EXERCISE REQUIREMENTS: The answer must consist of each line below that contains the word "Flask", copied in full.

Stored data entries:
-- -- --

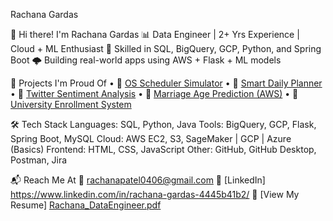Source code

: Rachana Gardas

👋 Hi there! I'm Rachana Gardas
📊 Data Engineer | 2+ Yrs Experience | Cloud + ML Enthusiast
🚀 Skilled in SQL, BigQuery, GCP, Python, and Spring Boot
🌩️ Building real-world apps using AWS + Flask + ML models

💼 Projects I'm Proud Of
•	🔗 [OS Scheduler Simulator](https://github.com/Gardasrachana/os-scheduler-simulator)
•	🔗 [Smart Daily Planner](https://github.com/Gardasrachana/smart-daily-planner)
•	🔗 [Twitter Sentiment Analysis](https://github.com/Gardasrachana/twitter-sentiment-analysis)
•	🔗 [Marriage Age Prediction (AWS)](https://github.com/Gardasrachana/marriage-age-prediction)
•	🔗 [University Enrollment System](https://github.com/Gardasrachana/university-enrollment-system)

🛠️ Tech Stack
Languages: SQL, Python, Java
Tools: BigQuery, GCP, Flask, Spring Boot, MySQL
Cloud: AWS EC2, S3, SageMaker | GCP | Azure (Basics)
Frontend: HTML, CSS, JavaScript
Other: GitHub, GitHub Desktop, Postman, Jira

📬 Reach Me At
📧 rachanapatel0406@gmail.com
💼 [LinkedIn] https://www.linkedin.com/in/rachana-gardas-4445b41b2/
📄 [View My Resume] 
[Rachana_DataEngineer.pdf](https://github.com/user-attachments/files/19920148/Rachana_DataEngineer.pdf)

-- -- --

RESULT:
🌩️ Building real-world apps using AWS + Flask + ML models
Tools: BigQuery, GCP, Flask, Spring Boot, MySQL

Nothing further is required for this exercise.